Dataset entries:
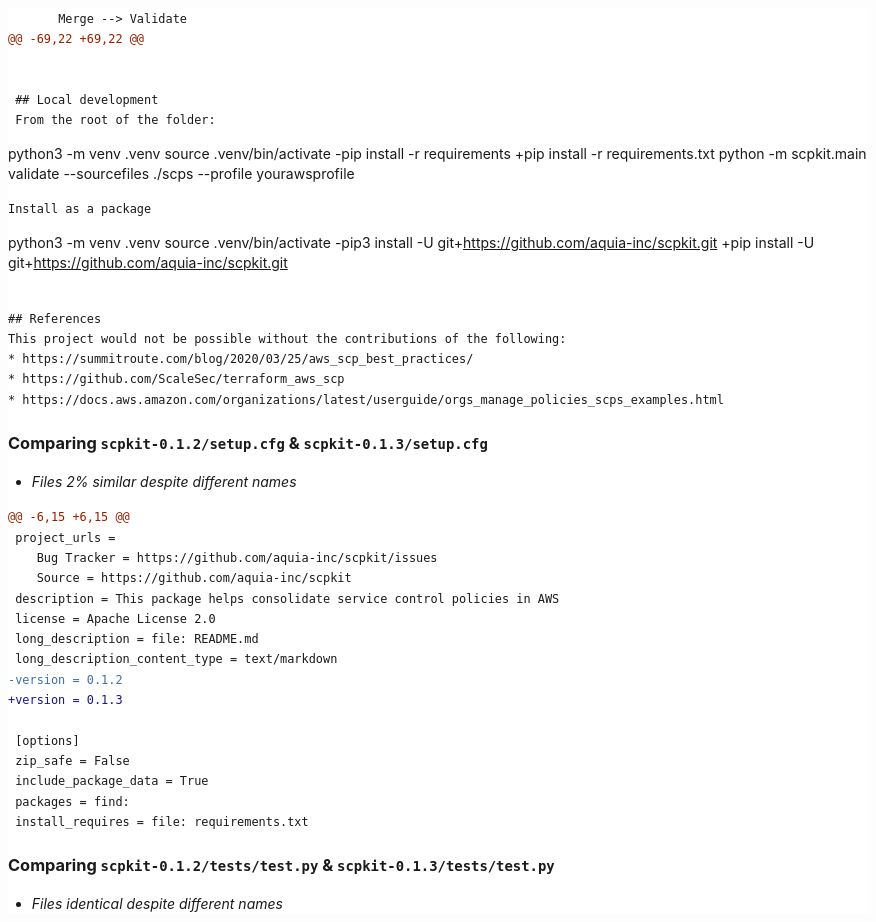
 ```diff
       Merge --> Validate
@@ -69,22 +69,22 @@
 
 
 ## Local development
 From the root of the folder:
 ```
 python3 -m venv .venv
 source .venv/bin/activate
-pip install -r requirements
+pip install -r requirements.txt
 python -m scpkit.main validate --sourcefiles ./scps --profile yourawsprofile
 ```
 Install as a package
 ```
 python3 -m venv .venv
 source .venv/bin/activate
-pip3 install -U git+https://github.com/aquia-inc/scpkit.git
+pip install -U git+https://github.com/aquia-inc/scpkit.git
 ```
 
 ## References
 This project would not be possible without the contributions of the following:
 * https://summitroute.com/blog/2020/03/25/aws_scp_best_practices/
 * https://github.com/ScaleSec/terraform_aws_scp
 * https://docs.aws.amazon.com/organizations/latest/userguide/orgs_manage_policies_scps_examples.html
```

### Comparing `scpkit-0.1.2/setup.cfg` & `scpkit-0.1.3/setup.cfg`

 * *Files 2% similar despite different names*

```diff
@@ -6,15 +6,15 @@
 project_urls = 
 	Bug Tracker = https://github.com/aquia-inc/scpkit/issues
 	Source = https://github.com/aquia-inc/scpkit
 description = This package helps consolidate service control policies in AWS
 license = Apache License 2.0
 long_description = file: README.md
 long_description_content_type = text/markdown
-version = 0.1.2
+version = 0.1.3
 
 [options]
 zip_safe = False
 include_package_data = True
 packages = find:
 install_requires = file: requirements.txt
```

### Comparing `scpkit-0.1.2/tests/test.py` & `scpkit-0.1.3/tests/test.py`

 * *Files identical despite different names*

◆ Assigned task: The result is a copy of every line above where the word "despite" shows up.

◆ Solved problem:
 * *Files 2% similar despite different names*
 * *Files identical despite different names*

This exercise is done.